Hamburg Center for Health Economics, University of Hamburg, Esplanade 36, 20354, Hamburg, Germany.
Schumpeter School of Business and Economics, University of Wuppertal, Rainer-Gruenter-Str. 21, 42119, Wuppertal, Germany.
Eur J Health Econ. 2021 Jul;22(5):833-846. doi: 10.1007/s10198-021-01292-2. Epub 2021 Apr 19.

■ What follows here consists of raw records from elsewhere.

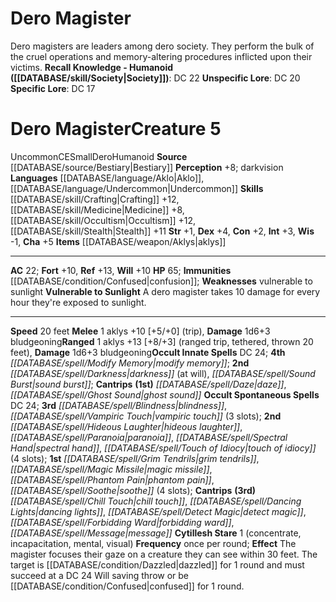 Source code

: ﻿---
ac: '22'
alignment: CE
charisma: '+5'
constitution: '+2'
creature_ability:
- Cytillesh Stare
- Vulnerable to Sunlight
creature_family: '[[DATABASE/monsterfamily/Dero|Dero]]'
dexterity: '+4'
fortitude: '+10'
hp: '65'
id: '107'
immunity:
- '[[DATABASE/condition/Confused|confusion]]'
intelligence: '+3'
land_speed: '20'
language:
- '[[DATABASE/language/Aklo|Aklo]]'
- '[[DATABASE/language/Undercommon|Undercommon]]'
level: '5'
max_speed: '20'
name: Dero Magister
perception: '+8'
rarity: Uncommon
reflex: '+13'
sense:
- darkvision
size: Small
skill:
- '[[DATABASE/skill/Crafting|Crafting]] +12'
- '[[DATABASE/skill/Medicine|Medicine]] +8'
- '[[DATABASE/skill/Occultism|Occultism]] +12'
- '[[DATABASE/skill/Stealth|Stealth]] +11'
source: '[[DATABASE/source/Bestiary|Bestiary]]'
speed:
- 20 feet
spell:
- '[[DATABASE/spell/Blindness|Blindness]]'
- '[[DATABASE/spell/Chill Touch|ChillTouch]]'
- '[[DATABASE/spell/Dancing Lights|Dancing Lights]]'
- '[[DATABASE/spell/Darkness|Darkness]]'
- '[[DATABASE/spell/Daze|Daze]]'
- '[[DATABASE/spell/Detect Magic|Detect Magic]]'
- '[[DATABASE/spell/Forbidding Ward|Forbidding Ward]]'
- '[[DATABASE/spell/Ghost Sound|Ghost Sound]]'
- '[[DATABASE/spell/Grim Tendrils|Grim Tendrils]]'
- '[[DATABASE/spell/Hideous Laughter|Hideous Laughter]]'
- '[[DATABASE/spell/Magic Missile|Magic Missile]]'
- '[[DATABASE/spell/Message|Message]]'
- '[[DATABASE/spell/Modify Memory|ModifyMemory]]'
- '[[DATABASE/spell/Paranoia|Paranoia]]'
- '[[DATABASE/spell/Phantom Pain|Phantom Pain]]'
- '[[DATABASE/spell/Soothe|Soothe]]'
- '[[DATABASE/spell/Sound Burst|Sound Burst]]'
- '[[DATABASE/spell/Spectral Hand|Spectral Hand]]'
- '[[DATABASE/spell/Touch of Idiocy|Touch of Idiocy]]'
- '[[DATABASE/spell/Vampiric Touch|Vampiric Touch]]'
strength: '+1'
strength_req: '1'
strongest_save:
- Reflex
trait:
- '[[DATABASE/trait/Dero|Dero]]'
- '[[DATABASE/trait/Humanoid|Humanoid]]'
- '[[DATABASE/trait/Uncommon|Uncommon]]'
type: Creature
vision: Darkvision
weakest_save:
- Fortitude
- Will
weakness:
- vulnerable to sunlight
will: '+10'
wisdom: '-1'

---
# Dero Magister

Dero magisters are leaders among dero society. They perform the bulk of the cruel operations and memory-altering procedures inflicted upon their victims.
**Recall Knowledge - Humanoid ([[DATABASE/skill/Society|Society]])**: DC 22
**Unspecific Lore**: DC 20
**Specific Lore**: DC 17

# Dero Magister<span class="item-type">Creature 5</span>

<span class="trait-uncommon item-trait">Uncommon</span><span class="trait-alignment item-trait">CE</span><span class="trait-size item-trait">Small</span><span class="item-trait">Dero</span><span class="item-trait">Humanoid</span>
**Source** [[DATABASE/source/Bestiary|Bestiary]]
**Perception** +8; darkvision
**Languages** [[DATABASE/language/Aklo|Aklo]], [[DATABASE/language/Undercommon|Undercommon]]
**Skills** [[DATABASE/skill/Crafting|Crafting]] +12, [[DATABASE/skill/Medicine|Medicine]] +8, [[DATABASE/skill/Occultism|Occultism]] +12, [[DATABASE/skill/Stealth|Stealth]] +11
**Str** +1, **Dex** +4, **Con** +2, **Int** +3, **Wis** -1, **Cha** +5
**Items** [[DATABASE/weapon/Aklys|aklys]]

---
**AC** 22; **Fort** +10, **Ref** +13, **Will** +10
**HP** 65; **Immunities** [[DATABASE/condition/Confused|confusion]]; **Weaknesses** vulnerable to sunlight
<span class="in-box-ability">**Vulnerable to Sunlight** A dero magister takes 10 damage for every hour they're exposed to sunlight.</span>

---
**Speed** 20 feet
<span class="in-box-ability">**Melee** <span class="action-icon">1</span> aklys +10 [+5/+0] (trip), **Damage** 1d6+3 bludgeoning</span><span class="in-box-ability">**Ranged** <span class="action-icon">1</span> aklys +13 [+8/+3] (ranged trip, tethered, thrown 20 feet), **Damage** 1d6+3 bludgeoning</span>**Occult Innate Spells** DC 24; **4th** _[[DATABASE/spell/Modify Memory|modify memory]]_; **2nd** _[[DATABASE/spell/Darkness|darkness]]_ (at will), _[[DATABASE/spell/Sound Burst|sound burst]]_; **Cantrips** **(1st)** _[[DATABASE/spell/Daze|daze]]_, _[[DATABASE/spell/Ghost Sound|ghost sound]]_
**Occult Spontaneous Spells** DC 24; **3rd** _[[DATABASE/spell/Blindness|blindness]]_, _[[DATABASE/spell/Vampiric Touch|vampiric touch]]_ (3 slots); **2nd** _[[DATABASE/spell/Hideous Laughter|hideous laughter]]_, _[[DATABASE/spell/Paranoia|paranoia]]_, _[[DATABASE/spell/Spectral Hand|spectral hand]]_, _[[DATABASE/spell/Touch of Idiocy|touch of idiocy]]_ (4 slots); **1st** _[[DATABASE/spell/Grim Tendrils|grim tendrils]]_, _[[DATABASE/spell/Magic Missile|magic missile]]_, _[[DATABASE/spell/Phantom Pain|phantom pain]]_, _[[DATABASE/spell/Soothe|soothe]]_ (4 slots); **Cantrips** **(3rd)** _[[DATABASE/spell/Chill Touch|chill touch]]_, _[[DATABASE/spell/Dancing Lights|dancing lights]]_, _[[DATABASE/spell/Detect Magic|detect magic]]_, _[[DATABASE/spell/Forbidding Ward|forbidding ward]]_, _[[DATABASE/spell/Message|message]]_
<span class="in-box-ability">**Cytillesh Stare** <span class="action-icon">1</span> (concentrate, incapacitation, mental, visual) **Frequency** once per round; **Effect** The magister focuses their gaze on a creature they can see within 30 feet. The target is [[DATABASE/condition/Dazzled|dazzled]] for 1 round and must succeed at a DC 24 Will saving throw or be [[DATABASE/condition/Confused|confused]] for 1 round.</span>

The goal of this study is to provide empirical evidence of the impact of nurse staffing levels on seven nursing-sensitive patient outcomes (NSPOs) at the hospital unit level. Combining a very large set of claims data from a German health insurer with mandatory quality reports published by every hospital in Germany, our data set comprises approximately 3.2 million hospital stays in more than 900 hospitals over a period of 5 years. Accounting for the grouping structure of our data (i.e., patients grouped in unit types), we estimate cross-sectional, two-level generalized linear mixed models (GLMMs) with inpatient cases at level 1 and units types (e.g., internal medicine, geriatrics) at level 2. Our regressions yield 32 significant results in the expected direction. We find that differentiating between unit types using a multilevel regression approach and including postdischarge NSPOs adds important insights to our understanding of the relationship between nurse staffing levels and NSPOs. Extending our main model by categorizing inpatient cases according to their clinical complexity, we are able to rule out hidden effects beyond the level of unit types.
本研究旨在提供实证证据,说明医院科室层面的护士配备水平对 7 项护理敏感患者结局(NSPO)的影响。我们将一家德国医保机构的大量索赔数据与德国每家医院发布的强制性质量报告相结合,我们的数据集中包含了大约 320 万例在 900 多家医院进行的住院治疗,时间跨度为 5 年。考虑到我们数据的分组结构(即按科室类型对患者进行分组),我们使用住院病例(第 1 层)和科室类型(如内科、老年科)(第 2 层)的横截面、两级广义线性混合模型(GLMM)进行估计。我们的回归得出了 32 个符合预期方向的显著结果。我们发现,使用多层次回归方法区分科室类型,并纳入出院后 NSPO,可以深入了解护士配备水平与 NSPO 之间的关系。通过根据患者的临床复杂性对住院病例进行分类,我们扩展了我们的主要模型,从而排除了科室类型水平之外的潜在影响。